旧3本の矢を思い返す

安倍政権は、サミットで金融緩和、財政出動、構造改革でとりまとめを狙っている。なんのことはない、これは旧3本の矢だ。金融緩和は、利上げをしたくて仕方ないアメリカを巻き込んでの合意は困難。とりわけ、アメリカは円安誘導となる日本の金融緩和を強く牽制している。
財政出動。これをG7でもっとも財政状況が悪い、日本が主張するのは皮肉な事態だ。金融緩和は、アメリカの牽制で、さらにすでにマイナス金利まで導入して打つ手がない状態だ。構造改革は、今の景気回復には即効性がない。残るのは財政出動しかない。
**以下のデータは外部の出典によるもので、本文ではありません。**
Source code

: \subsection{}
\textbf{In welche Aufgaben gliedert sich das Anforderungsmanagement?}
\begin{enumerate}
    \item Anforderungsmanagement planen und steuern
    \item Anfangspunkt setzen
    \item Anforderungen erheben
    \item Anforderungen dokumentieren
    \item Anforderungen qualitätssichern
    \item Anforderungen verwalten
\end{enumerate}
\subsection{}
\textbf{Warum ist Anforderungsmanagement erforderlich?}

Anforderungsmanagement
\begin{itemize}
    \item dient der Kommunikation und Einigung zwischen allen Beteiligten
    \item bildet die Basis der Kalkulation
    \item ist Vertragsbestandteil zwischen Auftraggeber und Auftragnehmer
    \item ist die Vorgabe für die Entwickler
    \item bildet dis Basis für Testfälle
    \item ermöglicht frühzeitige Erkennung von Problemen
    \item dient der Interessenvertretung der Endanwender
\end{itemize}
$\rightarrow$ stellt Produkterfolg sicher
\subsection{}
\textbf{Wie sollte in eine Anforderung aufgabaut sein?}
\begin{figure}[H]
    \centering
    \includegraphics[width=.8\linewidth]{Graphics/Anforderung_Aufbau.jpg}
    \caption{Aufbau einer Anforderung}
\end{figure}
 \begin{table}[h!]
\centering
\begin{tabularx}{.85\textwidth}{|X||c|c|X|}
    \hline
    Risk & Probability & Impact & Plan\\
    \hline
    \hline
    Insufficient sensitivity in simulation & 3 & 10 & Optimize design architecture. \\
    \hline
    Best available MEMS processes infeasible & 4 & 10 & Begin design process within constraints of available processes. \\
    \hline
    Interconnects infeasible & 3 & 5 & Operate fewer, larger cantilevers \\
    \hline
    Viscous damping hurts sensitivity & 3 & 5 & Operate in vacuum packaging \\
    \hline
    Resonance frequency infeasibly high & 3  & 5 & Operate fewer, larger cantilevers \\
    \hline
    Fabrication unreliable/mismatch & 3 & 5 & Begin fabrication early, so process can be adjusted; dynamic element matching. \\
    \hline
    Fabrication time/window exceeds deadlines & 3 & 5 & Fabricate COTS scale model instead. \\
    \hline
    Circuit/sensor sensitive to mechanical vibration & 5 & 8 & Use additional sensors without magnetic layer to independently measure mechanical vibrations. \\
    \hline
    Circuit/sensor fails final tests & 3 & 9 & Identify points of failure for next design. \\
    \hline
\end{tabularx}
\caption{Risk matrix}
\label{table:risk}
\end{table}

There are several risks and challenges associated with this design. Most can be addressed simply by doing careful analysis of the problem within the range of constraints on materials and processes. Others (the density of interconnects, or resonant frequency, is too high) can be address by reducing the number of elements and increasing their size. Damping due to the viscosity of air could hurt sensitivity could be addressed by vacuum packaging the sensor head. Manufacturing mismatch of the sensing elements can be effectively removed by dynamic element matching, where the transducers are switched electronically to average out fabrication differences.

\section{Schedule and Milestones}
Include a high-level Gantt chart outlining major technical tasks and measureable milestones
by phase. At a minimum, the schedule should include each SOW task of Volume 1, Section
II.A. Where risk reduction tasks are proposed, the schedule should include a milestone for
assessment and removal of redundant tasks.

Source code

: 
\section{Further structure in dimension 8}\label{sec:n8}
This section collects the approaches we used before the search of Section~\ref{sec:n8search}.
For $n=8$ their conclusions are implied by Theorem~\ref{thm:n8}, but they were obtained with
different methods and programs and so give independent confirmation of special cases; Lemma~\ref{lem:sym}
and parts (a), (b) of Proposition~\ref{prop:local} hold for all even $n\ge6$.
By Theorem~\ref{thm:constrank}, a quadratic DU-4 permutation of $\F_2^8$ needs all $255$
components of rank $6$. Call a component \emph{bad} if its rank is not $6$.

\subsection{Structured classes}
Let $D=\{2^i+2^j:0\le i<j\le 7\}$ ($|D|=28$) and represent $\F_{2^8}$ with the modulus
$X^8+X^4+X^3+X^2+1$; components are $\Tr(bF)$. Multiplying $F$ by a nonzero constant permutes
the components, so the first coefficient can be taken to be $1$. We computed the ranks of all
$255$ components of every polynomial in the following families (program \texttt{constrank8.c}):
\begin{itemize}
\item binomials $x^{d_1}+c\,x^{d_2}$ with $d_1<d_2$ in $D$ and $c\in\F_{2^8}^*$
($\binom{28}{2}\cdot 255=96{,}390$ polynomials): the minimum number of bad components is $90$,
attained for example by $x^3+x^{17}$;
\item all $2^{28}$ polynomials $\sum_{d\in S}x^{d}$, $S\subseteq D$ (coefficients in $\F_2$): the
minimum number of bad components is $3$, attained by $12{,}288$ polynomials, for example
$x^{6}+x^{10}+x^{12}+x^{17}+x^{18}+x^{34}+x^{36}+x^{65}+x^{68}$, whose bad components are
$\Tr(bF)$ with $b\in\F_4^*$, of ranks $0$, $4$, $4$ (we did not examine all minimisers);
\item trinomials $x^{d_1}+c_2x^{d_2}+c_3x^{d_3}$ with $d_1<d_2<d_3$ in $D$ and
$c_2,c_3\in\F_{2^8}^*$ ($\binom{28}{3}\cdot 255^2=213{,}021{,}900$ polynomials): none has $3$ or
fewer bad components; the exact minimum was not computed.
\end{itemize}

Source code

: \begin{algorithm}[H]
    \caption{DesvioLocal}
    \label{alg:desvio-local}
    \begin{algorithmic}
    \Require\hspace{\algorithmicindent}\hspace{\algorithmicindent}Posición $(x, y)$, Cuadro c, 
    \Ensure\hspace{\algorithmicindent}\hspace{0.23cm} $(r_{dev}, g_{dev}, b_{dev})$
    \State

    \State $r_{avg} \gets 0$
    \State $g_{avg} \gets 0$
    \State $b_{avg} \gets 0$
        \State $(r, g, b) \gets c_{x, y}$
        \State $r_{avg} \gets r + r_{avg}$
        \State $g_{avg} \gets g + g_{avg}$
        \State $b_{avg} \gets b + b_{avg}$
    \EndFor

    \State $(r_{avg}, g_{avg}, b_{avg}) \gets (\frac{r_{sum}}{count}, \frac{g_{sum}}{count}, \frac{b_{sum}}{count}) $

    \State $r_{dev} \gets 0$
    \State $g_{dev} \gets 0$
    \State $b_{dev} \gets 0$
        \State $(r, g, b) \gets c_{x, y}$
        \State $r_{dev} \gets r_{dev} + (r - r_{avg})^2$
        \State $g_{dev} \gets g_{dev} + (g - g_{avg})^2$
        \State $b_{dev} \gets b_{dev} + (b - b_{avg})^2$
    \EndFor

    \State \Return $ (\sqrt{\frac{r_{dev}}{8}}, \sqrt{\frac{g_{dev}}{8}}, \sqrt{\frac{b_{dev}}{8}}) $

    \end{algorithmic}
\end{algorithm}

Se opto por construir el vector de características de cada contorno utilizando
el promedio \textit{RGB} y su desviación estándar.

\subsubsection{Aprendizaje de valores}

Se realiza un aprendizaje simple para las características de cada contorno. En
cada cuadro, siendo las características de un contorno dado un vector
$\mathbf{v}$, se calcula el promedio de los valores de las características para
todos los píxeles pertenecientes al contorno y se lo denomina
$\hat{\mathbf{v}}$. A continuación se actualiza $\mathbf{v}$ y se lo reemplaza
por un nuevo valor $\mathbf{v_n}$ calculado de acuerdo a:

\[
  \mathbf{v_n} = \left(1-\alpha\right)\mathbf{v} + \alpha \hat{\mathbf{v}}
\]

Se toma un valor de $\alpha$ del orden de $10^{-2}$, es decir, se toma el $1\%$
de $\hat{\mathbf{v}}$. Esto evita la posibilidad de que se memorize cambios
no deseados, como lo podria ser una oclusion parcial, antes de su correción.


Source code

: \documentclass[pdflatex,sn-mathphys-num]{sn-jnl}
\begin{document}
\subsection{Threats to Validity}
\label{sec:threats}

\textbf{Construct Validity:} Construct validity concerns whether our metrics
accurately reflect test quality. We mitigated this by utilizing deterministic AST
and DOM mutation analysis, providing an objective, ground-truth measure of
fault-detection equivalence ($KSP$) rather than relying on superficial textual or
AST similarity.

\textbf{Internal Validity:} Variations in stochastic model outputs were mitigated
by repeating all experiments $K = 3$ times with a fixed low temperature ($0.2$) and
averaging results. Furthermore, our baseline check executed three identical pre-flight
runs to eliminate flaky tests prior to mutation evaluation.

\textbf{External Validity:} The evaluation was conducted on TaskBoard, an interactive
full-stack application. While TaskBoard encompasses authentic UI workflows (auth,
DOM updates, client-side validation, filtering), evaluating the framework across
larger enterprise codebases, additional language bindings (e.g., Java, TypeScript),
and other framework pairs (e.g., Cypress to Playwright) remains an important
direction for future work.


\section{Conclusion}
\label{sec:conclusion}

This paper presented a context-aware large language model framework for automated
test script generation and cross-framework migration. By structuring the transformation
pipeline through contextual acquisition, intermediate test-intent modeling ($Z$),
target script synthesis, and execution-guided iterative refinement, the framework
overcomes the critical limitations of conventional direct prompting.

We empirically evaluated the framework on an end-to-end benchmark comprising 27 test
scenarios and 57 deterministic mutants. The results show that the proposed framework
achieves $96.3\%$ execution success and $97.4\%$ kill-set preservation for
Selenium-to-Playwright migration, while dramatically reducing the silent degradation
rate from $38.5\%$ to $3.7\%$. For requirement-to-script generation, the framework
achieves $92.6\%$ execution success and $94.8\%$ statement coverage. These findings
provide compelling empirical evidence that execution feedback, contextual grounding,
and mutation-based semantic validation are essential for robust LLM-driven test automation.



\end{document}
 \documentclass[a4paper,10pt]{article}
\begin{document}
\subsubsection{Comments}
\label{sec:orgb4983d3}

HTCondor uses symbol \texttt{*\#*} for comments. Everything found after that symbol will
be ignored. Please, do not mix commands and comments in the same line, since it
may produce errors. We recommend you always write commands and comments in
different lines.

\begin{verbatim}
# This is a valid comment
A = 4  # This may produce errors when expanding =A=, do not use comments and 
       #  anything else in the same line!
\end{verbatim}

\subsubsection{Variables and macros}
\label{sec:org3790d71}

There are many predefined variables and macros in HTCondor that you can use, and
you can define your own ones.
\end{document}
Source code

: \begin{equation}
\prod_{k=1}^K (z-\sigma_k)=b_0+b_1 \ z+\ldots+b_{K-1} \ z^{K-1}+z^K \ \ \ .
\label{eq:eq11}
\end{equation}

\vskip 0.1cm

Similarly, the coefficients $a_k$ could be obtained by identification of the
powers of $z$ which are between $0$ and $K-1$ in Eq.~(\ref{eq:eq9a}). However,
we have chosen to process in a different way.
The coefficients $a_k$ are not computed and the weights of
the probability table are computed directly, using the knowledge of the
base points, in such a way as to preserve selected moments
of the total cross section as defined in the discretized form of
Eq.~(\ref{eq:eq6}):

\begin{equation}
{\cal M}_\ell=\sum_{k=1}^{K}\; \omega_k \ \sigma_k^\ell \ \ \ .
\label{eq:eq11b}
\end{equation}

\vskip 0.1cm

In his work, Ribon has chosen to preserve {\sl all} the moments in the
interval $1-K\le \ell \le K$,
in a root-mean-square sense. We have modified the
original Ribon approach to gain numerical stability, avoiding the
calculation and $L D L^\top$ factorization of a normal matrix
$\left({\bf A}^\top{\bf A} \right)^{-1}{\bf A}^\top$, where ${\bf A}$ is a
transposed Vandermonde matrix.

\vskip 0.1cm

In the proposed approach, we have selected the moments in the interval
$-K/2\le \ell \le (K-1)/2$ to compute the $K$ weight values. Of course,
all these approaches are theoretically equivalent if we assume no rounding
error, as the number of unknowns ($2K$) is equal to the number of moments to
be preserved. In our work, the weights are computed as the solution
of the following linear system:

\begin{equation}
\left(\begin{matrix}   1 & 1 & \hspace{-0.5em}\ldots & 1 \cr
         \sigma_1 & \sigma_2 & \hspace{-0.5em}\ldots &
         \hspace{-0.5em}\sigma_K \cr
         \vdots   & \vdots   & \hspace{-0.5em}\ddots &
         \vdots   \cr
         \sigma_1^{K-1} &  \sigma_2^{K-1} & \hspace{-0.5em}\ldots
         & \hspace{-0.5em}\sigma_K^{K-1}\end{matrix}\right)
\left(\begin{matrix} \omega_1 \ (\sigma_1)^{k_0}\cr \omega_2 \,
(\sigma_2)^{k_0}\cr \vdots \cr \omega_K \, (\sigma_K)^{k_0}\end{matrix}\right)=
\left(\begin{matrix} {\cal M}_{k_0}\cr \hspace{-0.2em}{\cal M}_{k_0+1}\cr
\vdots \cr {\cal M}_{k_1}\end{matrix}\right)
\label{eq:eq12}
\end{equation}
2020年のプライマリバランス黒字化の目標達成が、極めて難しくなった今、財政出動は野党の攻撃対象となる。それを、G7での合意を旗印に、切り出したいのだろう。財政赤字累増の中での、財政出動は危険な手だ。すくなくとも、そうとう大胆な歳出構造の見直しや構造改革とセットであるべきだ。
旧3本の矢の時に、「構造改革」の矢をしっかりと放っていれば、もう少し事態はマシだったのではないか。岩盤規制を打ち破る、との勇ましい言葉が先行して、明確な成果が見えないまま、抽象的な「新三本の矢」に移行してしまったのは、僕は失政だと思う。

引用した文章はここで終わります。